As a player, you could also be aesthetically creative by giving your robot some icons in the Icon Factory and sounds in the Recording Studio, and then programming it to switch to various icons and play sounds during the fight. Tournaments included special subjective prizes for these.

Working on a tournament entry was stressful, because tournament hopefuls only had access to the previous tournament’s entries, but could only guess at what the others were thinking. Even if you built a robot which could beat all of the entries in the previous tournament, that gave no guarantee that you would win the next one because presumably everyone else would submit such a robot.

Here is the history of RoboWar as I remember it and participated in it. RoboWar was developed by a Stanford student in the 1989-1992 timeframe and originally played with his friends. It diffused across the early Internet via floppy disks and collections of shareware, and was eventually open-sourced. It originally ran only on Macintosh computers, which somewhat limited the growth of its community. I was introduced to RoboWar by a classmate Adam in the early days of the web, around the 1995, right after the Tenth Tournament (T10). Adam and I entered T11 in the spring of 1996 in the team division with a pair of robots called the Cyber Hunters, which didn’t do very well.

In an effort to be in contact with the community more often than twice a year, I decided to create a RoboWar mailing list (which I had been surprised to find did not exist). I did this by manually extracting the email addresses from any web page I could find which mentioned RoboWar, as well as from every previous tournament entry. With the innocence of a 13 year old with his first email account, I then emailed everyone in cc to announce the happy news that they were now on an exciting mailing list and that they just had to Reply-All to email the list. Predictably, I quickly received some strongly-worded complaints from people who didn’t want to be on this mailing list.

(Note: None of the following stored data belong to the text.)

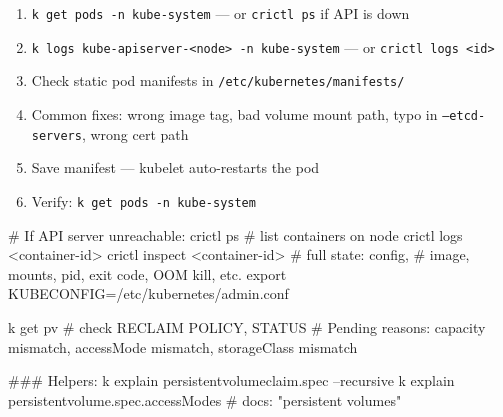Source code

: \begin{tcbitemize}[
  raster columns=3, raster equal height=rows,
  blanker, cheat subtitle
]
\begin{tcbitemize}[
      raster columns=1, raster equal height=rows,
      blanker, cheat subtitle
    ]
      \tcbitem
        {\fontsize{6.5}{7.5}\selectfont\sffamily
        \begin{enumerate}[leftmargin=1.2em, itemsep=0pt, parsep=0pt, topsep=1pt]
          \item \texttt{k get pods -n kube-system} — or \texttt{crictl ps} if API is down
          \item \texttt{k logs kube-apiserver-<node> -n kube-system} — or \texttt{crictl logs <id>}
          \item Check static pod manifests in \texttt{/etc/kubernetes/manifests/}
          \item Common fixes: wrong image tag, bad volume mount path, typo in \texttt{--etcd-servers}, wrong cert path
          \item Save manifest — kubelet auto-restarts the pod
          \item Verify: \texttt{k get pods -n kube-system}
        \end{enumerate}}
        \begin{cheatcodebash}
# If API server unreachable:
crictl ps                   # list containers on node
crictl logs <container-id>
crictl inspect <container-id> # full state: config,
# image, mounts, pid, exit code, OOM kill, etc.
export KUBECONFIG=/etc/kubernetes/admin.conf
        \end{cheatcodebash}

      \tcbitem
        \begin{cheatcodebash}
        k get pv    # check RECLAIM POLICY, STATUS
        # Pending reasons: capacity mismatch, accessMode mismatch, storageClass mismatch
        \end{cheatcodebash}
        \begin{cheatcodebash}
        ### Helpers:
        k explain persistentvolumeclaim.spec --recursive
        k explain persistentvolume.spec.accessModes
        # docs: "persistent volumes"
        \end{cheatcodebash}

    \end{tcbitemize}

  \tcbitem
    \begin{tcbitemize}[
      raster columns=1, raster equal height=rows,
      blanker, cheat subtitle
    ]


\end{tcbitemize}
\end{tcbitemize}
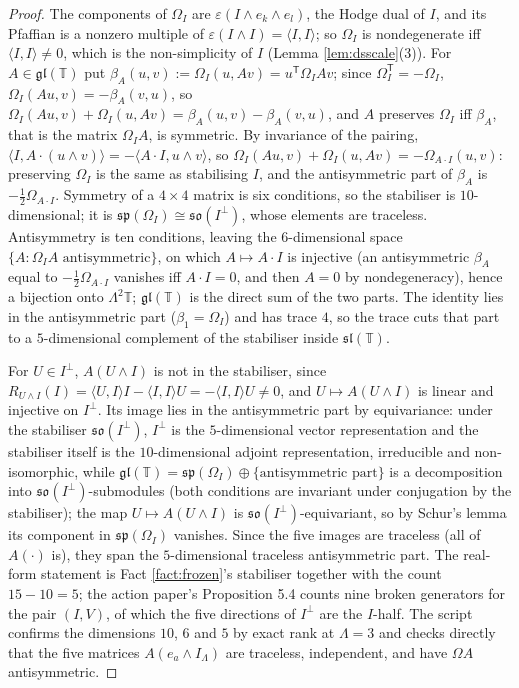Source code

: \documentclass[11pt]{article}
\theoremstyle{definition}
\newcommand{\T}{\mathbb{T}}
\newcommand{\ip}[2]{\langle #1, #2\rangle}
\begin{document}
\begin{proof}
The components of $\Omega_{I}$ are $\varepsilon(I\wedge e_{k}\wedge e_{l})$, the Hodge dual of $I$, and its Pfaffian is a nonzero multiple of $\varepsilon(I\wedge I) = \ip{I}{I}$; so $\Omega_{I}$ is nondegenerate iff $\ip{I}{I} \neq 0$, which is the non-simplicity of $I$ (Lemma \ref{lem:dsscale}(3)). For $A \in \mathfrak{gl}(\T)$ put $\beta_{A}(u,v) := \Omega_{I}(u, Av) = u^{\mathsf T}\Omega_{I}Av$; since $\Omega_{I}^{\mathsf T} = -\Omega_{I}$, $\Omega_{I}(Au,v) = -\beta_{A}(v,u)$, so $\Omega_{I}(Au,v) + \Omega_{I}(u,Av) = \beta_{A}(u,v) - \beta_{A}(v,u)$, and $A$ preserves $\Omega_{I}$ iff $\beta_{A}$, that is the matrix $\Omega_{I}A$, is symmetric. By invariance of the pairing, $\ip{I}{A\cdot(u\wedge v)} = -\ip{A\cdot I}{u\wedge v}$, so $\Omega_{I}(Au,v) + \Omega_{I}(u,Av) = -\Omega_{A\cdot I}(u,v)$: preserving $\Omega_{I}$ is the same as stabilising $I$, and the antisymmetric part of $\beta_{A}$ is $-\tfrac12\Omega_{A\cdot I}$. Symmetry of a $4\times 4$ matrix is six conditions, so the stabiliser is $10$-dimensional; it is $\mathfrak{sp}(\Omega_{I}) \cong \mathfrak{so}(I^{\perp})$, whose elements are traceless. Antisymmetry is ten conditions, leaving the $6$-dimensional space $\{A : \Omega_{I}A \text{ antisymmetric}\}$, on which $A \mapsto A\cdot I$ is injective (an antisymmetric $\beta_{A}$ equal to $-\tfrac12\Omega_{A\cdot I}$ vanishes iff $A\cdot I = 0$, and then $A = 0$ by nondegeneracy), hence a bijection onto $\Lambda^{2}\T$; $\mathfrak{gl}(\T)$ is the direct sum of the two parts. The identity lies in the antisymmetric part ($\beta_{1} = \Omega_{I}$) and has trace $4$, so the trace cuts that part to a $5$-dimensional complement of the stabiliser inside $\mathfrak{sl}(\T)$.

For $U \in I^{\perp}$, $A(U\wedge I)$ is not in the stabiliser, since $R_{U\wedge I}(I) = \ip{U}{I}I - \ip{I}{I}U = -\ip{I}{I}U \neq 0$, and $U \mapsto A(U\wedge I)$ is linear and injective on $I^{\perp}$. Its image lies in the antisymmetric part by equivariance: under the stabiliser $\mathfrak{so}(I^{\perp})$, $I^{\perp}$ is the $5$-dimensional vector representation and the stabiliser itself is the $10$-dimensional adjoint representation, irreducible and non-isomorphic, while $\mathfrak{gl}(\T) = \mathfrak{sp}(\Omega_{I}) \oplus \{\text{antisymmetric part}\}$ is a decomposition into $\mathfrak{so}(I^{\perp})$-submodules (both conditions are invariant under conjugation by the stabiliser); the map $U \mapsto A(U\wedge I)$ is $\mathfrak{so}(I^{\perp})$-equivariant, so by Schur's lemma its component in $\mathfrak{sp}(\Omega_{I})$ vanishes. Since the five images are traceless (all of $A(\cdot)$ is), they span the $5$-dimensional traceless antisymmetric part. The real-form statement is Fact \ref{fact:frozen}'s stabiliser together with the count $15 - 10 = 5$; the action paper's Proposition 5.4 counts nine broken generators for the pair $(I, V)$, of which the five directions of $I^{\perp}$ are the $I$-half. The script confirms the dimensions $10$, $6$ and $5$ by exact rank at $\Lambda = 3$ and checks directly that the five matrices $A(e_{a}\wedge I_{\Lambda})$ are traceless, independent, and have $\Omega A$ antisymmetric.
\end{proof}
\end{document}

My well-intentioned response was that from here on in, every time this happened, the next person to Reply-All should just remove that address from the cc list before hitting send!

Things eventually settled down when the original author of RoboWar, who had access to a proper majordomo mailing list server, set up a standard mailing list where people could control whether or not they were signed up and thereafter the RoboWar community had a central place to discuss the finer points of robot design. This mailing list (whose descendent still exists today) eventually gave rise to a second type of tournament called King of the Hill (KOTH) wherein one member of the community (who happened to be me, for a little while) would manage a persistent “hill” of 20 or so robots, and whenever someone emailed them an entry, a tournament would be run and the last robot in the standings would be eliminated. The catch was that the entrants to the KOTH tournament would never be released publicly (you only knew their names), which meant that you could get a sense of how well your robot was doing against some subset of the likely composition of the next tournament, but you wouldn’t know why it was scoring the way it was.

During this period, I developed a couple of tournament entries (Commandante for T16 and Hyoga for T17 ), neither of which was revolutionary, but whose development laid the foundations for my career in software engineering, so I guess I can’t complain. My friend Adam was more prolific, entering every tournament between T11 and T18 and placing a few times.

This trip-down-memory-lane of a blog post came about because I recently thought about RoboWar and decided to see if I could still run it for old times’ sake. I then got caught up in a few evenings of trying to find old binaries and a legacy MacOS 9 emulator to run them. As it happens, I got this urge while Sourceforge was having an outage which meant that the old tournament archives were unavailable, so I decided to host my two tournament entries on Github, and keep my own copy of the binaries safe in my archives. I’ve archived a detailed history of RoboWar tournaments and the History section of the RoboWar instruction manual here as well, for the curious.